そう、冗談じゃない。勝手にゴールされてたまるか。


「変わらぬ愛を? 冗談でしょう? そんなのマンネリの極地じゃない。単なる手抜きでしかない」

「でも、結婚を申し込む以上の愛情表現なんてあるのか?」

「そんなの知らないよ。自分で考えなさいよ。ただ、今のままじゃ駄目。絶対駄目。

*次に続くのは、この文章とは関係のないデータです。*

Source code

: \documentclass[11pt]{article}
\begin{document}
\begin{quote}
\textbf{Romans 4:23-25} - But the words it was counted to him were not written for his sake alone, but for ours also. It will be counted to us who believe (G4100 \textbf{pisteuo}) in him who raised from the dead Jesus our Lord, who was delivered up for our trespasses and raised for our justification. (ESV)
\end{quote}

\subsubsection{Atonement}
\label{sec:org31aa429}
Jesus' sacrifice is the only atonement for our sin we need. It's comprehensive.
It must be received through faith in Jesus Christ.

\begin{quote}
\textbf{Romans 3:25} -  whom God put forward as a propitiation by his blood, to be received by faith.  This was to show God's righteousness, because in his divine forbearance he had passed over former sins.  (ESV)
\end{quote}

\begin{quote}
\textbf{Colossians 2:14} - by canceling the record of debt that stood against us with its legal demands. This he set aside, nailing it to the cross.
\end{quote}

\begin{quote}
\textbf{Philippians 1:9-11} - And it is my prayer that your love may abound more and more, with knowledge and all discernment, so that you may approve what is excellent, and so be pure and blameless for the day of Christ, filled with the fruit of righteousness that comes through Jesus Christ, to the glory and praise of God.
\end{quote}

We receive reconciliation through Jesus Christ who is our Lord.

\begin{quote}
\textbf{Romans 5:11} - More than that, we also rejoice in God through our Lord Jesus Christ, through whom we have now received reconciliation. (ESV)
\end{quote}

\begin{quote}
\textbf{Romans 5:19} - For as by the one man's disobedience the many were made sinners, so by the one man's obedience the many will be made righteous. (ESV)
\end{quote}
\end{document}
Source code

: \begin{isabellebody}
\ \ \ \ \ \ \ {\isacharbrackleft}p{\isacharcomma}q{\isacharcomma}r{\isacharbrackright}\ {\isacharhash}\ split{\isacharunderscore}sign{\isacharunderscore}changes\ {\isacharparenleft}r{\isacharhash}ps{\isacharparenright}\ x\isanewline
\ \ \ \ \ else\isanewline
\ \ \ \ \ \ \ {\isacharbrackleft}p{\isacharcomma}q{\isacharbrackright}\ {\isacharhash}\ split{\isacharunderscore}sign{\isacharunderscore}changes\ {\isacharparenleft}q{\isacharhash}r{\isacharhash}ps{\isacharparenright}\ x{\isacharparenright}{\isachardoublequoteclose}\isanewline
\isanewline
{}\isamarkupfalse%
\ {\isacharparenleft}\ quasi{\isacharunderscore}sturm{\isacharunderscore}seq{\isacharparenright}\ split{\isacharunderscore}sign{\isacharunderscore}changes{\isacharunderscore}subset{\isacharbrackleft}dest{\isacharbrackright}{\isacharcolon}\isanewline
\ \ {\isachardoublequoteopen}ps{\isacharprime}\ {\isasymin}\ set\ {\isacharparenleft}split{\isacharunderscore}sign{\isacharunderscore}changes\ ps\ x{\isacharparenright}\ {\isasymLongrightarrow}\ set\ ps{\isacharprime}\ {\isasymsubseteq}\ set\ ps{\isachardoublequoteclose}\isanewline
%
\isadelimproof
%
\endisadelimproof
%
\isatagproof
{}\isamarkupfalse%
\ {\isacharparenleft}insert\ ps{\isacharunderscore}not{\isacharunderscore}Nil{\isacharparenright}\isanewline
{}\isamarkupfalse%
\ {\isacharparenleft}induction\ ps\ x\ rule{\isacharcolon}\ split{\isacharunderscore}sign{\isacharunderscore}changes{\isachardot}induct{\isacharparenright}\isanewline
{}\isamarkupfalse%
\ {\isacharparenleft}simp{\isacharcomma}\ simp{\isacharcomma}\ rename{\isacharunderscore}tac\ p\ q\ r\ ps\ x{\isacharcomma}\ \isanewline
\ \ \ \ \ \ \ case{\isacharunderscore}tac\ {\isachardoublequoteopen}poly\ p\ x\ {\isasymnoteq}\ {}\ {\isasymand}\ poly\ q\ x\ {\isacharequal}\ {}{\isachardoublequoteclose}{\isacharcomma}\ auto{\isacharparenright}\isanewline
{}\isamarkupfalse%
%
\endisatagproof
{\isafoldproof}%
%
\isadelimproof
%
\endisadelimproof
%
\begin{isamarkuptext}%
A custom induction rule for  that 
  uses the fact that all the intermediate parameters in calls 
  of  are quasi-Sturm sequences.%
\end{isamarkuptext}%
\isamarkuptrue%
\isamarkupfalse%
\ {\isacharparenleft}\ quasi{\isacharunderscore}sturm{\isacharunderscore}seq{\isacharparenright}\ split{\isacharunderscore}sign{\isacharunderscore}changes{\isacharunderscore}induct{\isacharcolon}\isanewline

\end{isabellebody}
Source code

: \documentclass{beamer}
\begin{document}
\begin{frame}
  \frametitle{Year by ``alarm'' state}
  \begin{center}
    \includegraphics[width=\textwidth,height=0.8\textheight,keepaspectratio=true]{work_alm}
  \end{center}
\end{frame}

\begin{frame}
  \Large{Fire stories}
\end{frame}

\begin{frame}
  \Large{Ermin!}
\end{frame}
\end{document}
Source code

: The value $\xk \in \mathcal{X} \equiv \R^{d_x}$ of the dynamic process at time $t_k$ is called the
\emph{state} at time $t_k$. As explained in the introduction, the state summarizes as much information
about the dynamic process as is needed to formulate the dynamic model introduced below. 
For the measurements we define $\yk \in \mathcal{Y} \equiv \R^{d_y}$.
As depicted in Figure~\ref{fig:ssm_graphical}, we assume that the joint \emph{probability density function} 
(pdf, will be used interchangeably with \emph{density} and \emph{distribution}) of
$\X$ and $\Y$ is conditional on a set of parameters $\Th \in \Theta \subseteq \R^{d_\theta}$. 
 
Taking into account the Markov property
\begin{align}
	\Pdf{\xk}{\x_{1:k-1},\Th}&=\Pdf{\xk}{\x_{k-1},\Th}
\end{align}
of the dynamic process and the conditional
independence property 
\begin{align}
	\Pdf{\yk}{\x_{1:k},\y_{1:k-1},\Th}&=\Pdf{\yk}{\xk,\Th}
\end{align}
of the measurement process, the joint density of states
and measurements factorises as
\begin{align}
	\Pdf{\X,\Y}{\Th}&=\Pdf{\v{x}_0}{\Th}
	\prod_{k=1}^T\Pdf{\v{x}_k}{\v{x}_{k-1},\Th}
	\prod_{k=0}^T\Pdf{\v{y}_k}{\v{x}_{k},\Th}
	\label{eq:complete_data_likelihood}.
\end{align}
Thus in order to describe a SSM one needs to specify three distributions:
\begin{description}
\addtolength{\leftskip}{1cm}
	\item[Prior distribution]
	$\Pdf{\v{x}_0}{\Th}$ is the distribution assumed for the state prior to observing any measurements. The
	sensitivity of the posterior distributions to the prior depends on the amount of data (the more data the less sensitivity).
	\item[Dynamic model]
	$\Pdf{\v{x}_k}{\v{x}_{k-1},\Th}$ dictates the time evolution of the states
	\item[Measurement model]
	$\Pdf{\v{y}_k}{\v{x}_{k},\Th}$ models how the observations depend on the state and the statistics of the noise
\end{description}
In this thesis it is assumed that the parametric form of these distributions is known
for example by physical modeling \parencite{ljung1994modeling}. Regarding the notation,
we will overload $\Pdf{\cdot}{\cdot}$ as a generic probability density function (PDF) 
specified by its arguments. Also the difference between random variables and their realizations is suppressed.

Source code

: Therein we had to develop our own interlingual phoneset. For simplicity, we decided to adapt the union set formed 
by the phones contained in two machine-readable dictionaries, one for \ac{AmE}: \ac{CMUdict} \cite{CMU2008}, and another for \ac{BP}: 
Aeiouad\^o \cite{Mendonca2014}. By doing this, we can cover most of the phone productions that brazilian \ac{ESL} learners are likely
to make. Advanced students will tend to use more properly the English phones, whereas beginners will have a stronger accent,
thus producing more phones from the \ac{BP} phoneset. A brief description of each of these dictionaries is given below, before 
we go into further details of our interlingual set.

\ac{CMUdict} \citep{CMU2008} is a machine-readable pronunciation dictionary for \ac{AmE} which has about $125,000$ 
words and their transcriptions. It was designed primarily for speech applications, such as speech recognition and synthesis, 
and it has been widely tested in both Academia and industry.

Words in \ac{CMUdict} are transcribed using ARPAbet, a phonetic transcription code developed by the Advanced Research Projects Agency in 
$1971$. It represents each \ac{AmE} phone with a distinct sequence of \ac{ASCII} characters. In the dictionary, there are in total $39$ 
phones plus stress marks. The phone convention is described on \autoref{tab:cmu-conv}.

私なら飽きる」


私の言葉に兄が酷く途方に暮れた顔をした。


「そんな次々新しいこと考えつくわけないだろ……」

「誰が新しいことしろって言ったのよ。お金のない高校生を舐めるなよ。ほぼ毎日公園デートだっての」

「でも、お前飽きるって……」

「クラシックが何万回同じ曲やってると思ってんのよ。好きなものは何度だって好きなの。要は気持ちの問題。どんな好きな曲でも気の無い演奏されたら聴けたものじゃないでしょうが」

「……確かにな」


私はいらいらしていた。理由は良くわかっていた。
兄の奥さんと私が良く似ているからだ。男はいつもそうだ。勝手に終わりを決めて、終わった後は惰性で過ごす。
お前が満足したって私はまだ全然なんだからなっ!
結婚なんてただのチェックポイントだろう?


決めた。私は一生恋愛して過ごす。
もし旦那が勝手に結婚をゴールに指定するような奴だったら、そのときは私がそいつを墓場に埋めてやる。